Aim of the task —
Among the entries below, tally the lines that include "activity", and give the number alone.

Stored data:
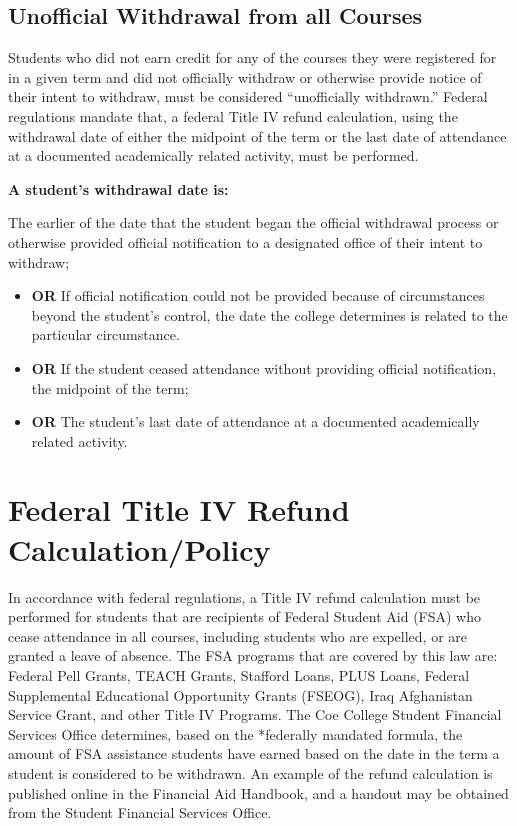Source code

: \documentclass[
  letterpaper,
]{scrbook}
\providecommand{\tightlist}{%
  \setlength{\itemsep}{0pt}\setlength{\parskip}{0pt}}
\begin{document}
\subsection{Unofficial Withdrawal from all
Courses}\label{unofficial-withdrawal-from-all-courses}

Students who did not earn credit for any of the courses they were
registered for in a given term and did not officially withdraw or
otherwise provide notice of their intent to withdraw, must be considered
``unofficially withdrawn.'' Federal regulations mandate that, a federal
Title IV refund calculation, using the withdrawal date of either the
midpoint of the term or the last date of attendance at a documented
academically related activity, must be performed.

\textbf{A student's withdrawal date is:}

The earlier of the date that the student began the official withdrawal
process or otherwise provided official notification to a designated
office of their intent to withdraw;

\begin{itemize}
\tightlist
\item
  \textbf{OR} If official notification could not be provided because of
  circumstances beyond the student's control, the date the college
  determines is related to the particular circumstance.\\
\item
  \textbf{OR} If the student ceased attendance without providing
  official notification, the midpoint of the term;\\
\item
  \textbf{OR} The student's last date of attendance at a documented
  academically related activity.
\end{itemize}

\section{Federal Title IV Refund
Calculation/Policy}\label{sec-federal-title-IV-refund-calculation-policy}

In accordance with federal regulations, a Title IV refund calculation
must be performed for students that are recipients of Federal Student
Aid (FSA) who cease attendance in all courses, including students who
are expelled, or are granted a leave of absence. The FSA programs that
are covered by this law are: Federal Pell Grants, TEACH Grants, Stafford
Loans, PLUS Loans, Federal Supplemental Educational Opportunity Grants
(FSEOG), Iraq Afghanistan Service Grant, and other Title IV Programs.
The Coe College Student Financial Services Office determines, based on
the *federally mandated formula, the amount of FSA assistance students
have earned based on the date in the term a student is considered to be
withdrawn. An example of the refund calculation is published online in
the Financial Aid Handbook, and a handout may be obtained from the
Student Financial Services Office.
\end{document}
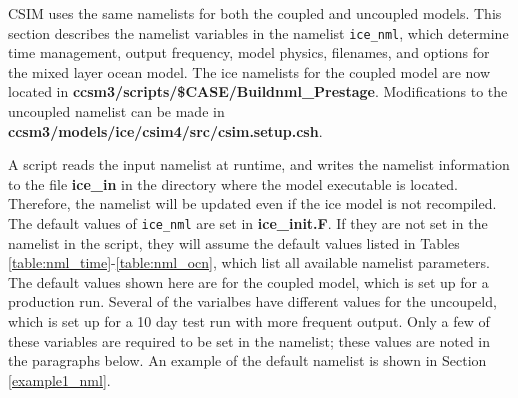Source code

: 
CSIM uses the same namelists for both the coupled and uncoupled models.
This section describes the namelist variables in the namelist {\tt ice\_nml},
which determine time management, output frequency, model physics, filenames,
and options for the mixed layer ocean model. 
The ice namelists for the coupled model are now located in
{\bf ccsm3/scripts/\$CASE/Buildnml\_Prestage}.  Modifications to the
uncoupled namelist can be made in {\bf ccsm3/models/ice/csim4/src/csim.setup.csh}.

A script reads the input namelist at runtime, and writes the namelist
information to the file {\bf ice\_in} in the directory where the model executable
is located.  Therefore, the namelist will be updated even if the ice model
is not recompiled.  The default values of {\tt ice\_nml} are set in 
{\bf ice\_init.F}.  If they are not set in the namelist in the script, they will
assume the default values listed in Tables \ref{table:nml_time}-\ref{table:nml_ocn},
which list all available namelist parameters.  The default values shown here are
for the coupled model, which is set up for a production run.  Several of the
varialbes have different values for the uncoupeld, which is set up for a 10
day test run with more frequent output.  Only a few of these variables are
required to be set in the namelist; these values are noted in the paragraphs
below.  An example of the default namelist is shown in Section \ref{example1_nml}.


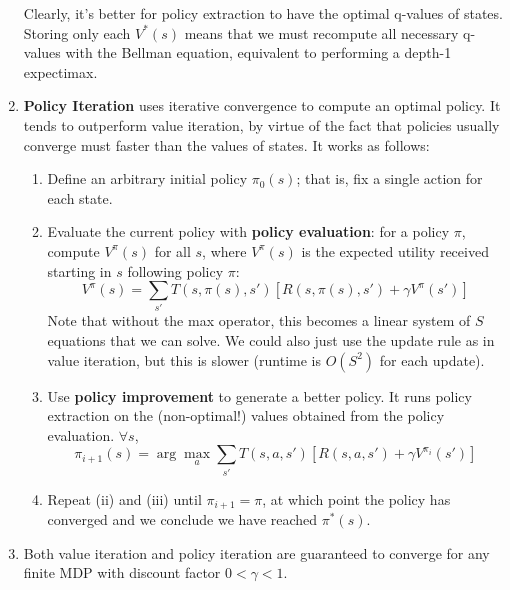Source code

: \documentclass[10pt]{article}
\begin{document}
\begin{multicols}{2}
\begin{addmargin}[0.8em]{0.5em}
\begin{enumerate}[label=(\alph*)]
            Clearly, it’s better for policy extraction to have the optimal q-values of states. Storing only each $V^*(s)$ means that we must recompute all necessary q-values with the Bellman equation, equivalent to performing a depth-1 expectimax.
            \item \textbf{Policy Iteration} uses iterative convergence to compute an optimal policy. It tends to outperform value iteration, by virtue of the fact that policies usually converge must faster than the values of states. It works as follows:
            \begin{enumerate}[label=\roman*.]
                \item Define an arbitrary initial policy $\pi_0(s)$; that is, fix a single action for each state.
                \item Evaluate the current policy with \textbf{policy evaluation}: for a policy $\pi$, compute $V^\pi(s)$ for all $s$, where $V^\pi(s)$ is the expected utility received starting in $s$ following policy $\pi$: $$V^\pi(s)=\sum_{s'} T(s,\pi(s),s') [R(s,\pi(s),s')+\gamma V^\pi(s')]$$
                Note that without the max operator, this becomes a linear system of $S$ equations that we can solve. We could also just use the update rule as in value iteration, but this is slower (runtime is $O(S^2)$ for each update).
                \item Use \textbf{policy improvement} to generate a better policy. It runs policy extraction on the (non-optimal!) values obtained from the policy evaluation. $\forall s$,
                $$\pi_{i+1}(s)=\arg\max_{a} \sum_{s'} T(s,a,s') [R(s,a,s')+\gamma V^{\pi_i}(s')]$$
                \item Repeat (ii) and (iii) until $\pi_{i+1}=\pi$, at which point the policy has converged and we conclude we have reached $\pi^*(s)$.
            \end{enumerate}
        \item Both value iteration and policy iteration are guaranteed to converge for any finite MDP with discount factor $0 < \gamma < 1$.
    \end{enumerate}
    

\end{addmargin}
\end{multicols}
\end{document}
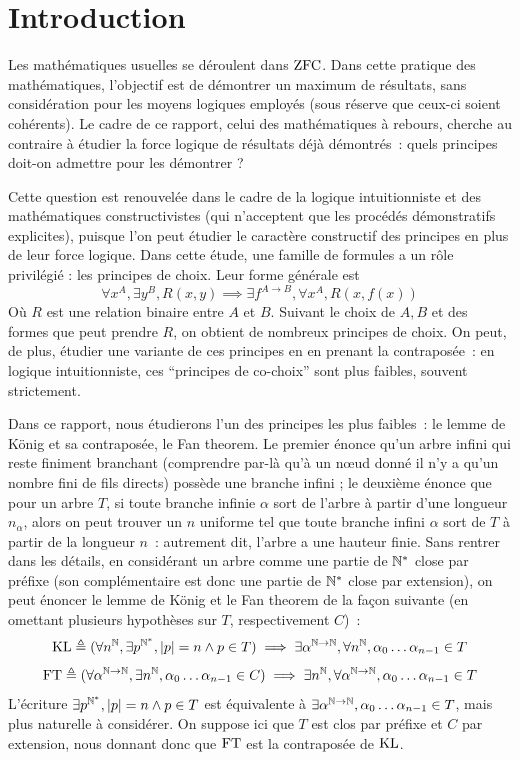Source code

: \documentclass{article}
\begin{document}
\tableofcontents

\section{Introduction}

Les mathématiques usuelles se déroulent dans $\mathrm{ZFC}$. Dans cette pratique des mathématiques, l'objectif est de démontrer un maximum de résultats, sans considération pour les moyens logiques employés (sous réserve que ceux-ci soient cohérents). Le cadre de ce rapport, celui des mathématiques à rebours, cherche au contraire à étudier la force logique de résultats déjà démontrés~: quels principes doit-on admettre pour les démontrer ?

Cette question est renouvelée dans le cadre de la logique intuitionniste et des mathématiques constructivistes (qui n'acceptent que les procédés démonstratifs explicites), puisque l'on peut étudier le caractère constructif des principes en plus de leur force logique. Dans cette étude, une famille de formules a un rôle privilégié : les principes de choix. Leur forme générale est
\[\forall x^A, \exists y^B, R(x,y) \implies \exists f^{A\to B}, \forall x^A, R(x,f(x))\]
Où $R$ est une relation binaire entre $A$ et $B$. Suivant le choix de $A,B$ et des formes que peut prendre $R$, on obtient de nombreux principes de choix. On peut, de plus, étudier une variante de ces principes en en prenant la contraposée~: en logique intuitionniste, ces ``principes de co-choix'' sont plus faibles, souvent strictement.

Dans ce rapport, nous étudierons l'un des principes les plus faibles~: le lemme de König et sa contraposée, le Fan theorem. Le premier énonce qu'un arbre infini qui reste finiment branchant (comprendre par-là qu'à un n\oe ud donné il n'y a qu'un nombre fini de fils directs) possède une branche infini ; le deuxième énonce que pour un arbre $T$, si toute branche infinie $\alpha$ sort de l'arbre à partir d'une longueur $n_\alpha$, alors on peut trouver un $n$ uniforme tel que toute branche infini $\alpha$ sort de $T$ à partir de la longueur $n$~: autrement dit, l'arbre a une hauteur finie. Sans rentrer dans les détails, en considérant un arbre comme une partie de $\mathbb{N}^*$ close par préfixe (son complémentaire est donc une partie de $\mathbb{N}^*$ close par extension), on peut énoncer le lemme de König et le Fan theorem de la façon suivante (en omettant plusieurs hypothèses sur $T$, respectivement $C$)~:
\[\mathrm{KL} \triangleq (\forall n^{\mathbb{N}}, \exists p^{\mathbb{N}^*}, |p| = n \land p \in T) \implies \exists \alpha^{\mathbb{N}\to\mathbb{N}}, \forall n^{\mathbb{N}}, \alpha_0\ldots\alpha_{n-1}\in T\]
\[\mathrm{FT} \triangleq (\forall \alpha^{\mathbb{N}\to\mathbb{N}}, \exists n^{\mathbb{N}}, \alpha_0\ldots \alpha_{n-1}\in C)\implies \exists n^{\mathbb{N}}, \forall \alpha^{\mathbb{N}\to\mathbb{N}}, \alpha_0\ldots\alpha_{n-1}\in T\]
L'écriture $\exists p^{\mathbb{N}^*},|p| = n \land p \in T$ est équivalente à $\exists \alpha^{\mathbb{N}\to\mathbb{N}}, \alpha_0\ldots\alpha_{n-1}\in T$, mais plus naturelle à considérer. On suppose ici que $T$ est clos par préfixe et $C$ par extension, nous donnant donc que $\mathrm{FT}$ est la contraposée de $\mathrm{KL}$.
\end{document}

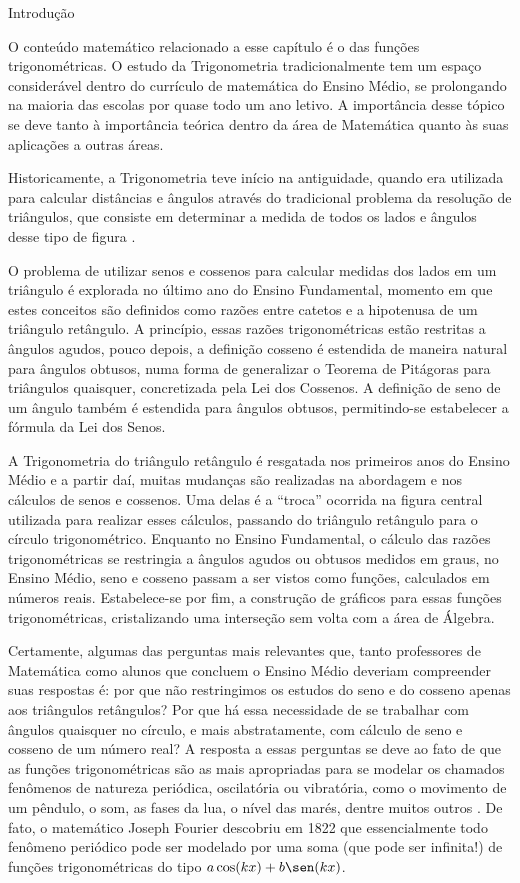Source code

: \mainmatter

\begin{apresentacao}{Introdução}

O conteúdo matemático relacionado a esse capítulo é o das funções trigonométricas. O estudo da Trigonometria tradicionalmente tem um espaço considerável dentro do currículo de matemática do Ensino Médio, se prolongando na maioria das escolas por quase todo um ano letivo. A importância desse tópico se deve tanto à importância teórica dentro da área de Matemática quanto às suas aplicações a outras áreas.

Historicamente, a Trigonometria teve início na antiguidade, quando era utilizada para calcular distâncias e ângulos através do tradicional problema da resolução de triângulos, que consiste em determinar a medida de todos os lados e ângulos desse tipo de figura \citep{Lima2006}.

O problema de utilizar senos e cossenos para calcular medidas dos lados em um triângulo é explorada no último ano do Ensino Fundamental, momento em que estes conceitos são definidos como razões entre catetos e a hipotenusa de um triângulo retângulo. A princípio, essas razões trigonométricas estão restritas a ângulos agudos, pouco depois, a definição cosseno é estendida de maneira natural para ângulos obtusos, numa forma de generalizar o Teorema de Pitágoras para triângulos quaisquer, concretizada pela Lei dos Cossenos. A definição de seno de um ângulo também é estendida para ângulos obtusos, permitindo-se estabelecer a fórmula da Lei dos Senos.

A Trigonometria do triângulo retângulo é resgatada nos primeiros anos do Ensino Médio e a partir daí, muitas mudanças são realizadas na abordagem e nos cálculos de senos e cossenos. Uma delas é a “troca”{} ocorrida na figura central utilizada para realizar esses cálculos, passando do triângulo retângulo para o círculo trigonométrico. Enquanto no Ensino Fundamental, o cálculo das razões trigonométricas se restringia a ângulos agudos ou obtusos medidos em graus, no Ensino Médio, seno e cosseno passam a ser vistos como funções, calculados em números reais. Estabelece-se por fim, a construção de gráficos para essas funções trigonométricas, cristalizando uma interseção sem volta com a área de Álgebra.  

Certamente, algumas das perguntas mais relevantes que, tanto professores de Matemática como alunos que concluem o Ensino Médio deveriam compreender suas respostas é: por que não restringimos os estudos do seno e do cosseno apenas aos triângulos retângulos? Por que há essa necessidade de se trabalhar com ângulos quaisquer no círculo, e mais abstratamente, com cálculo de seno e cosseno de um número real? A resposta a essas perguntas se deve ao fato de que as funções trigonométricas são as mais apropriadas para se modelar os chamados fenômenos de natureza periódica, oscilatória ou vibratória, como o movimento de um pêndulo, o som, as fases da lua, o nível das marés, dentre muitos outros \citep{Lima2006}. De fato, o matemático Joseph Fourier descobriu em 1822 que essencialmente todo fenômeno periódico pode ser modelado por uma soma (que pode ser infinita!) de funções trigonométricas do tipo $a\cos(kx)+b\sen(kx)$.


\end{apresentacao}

Exercise response —
2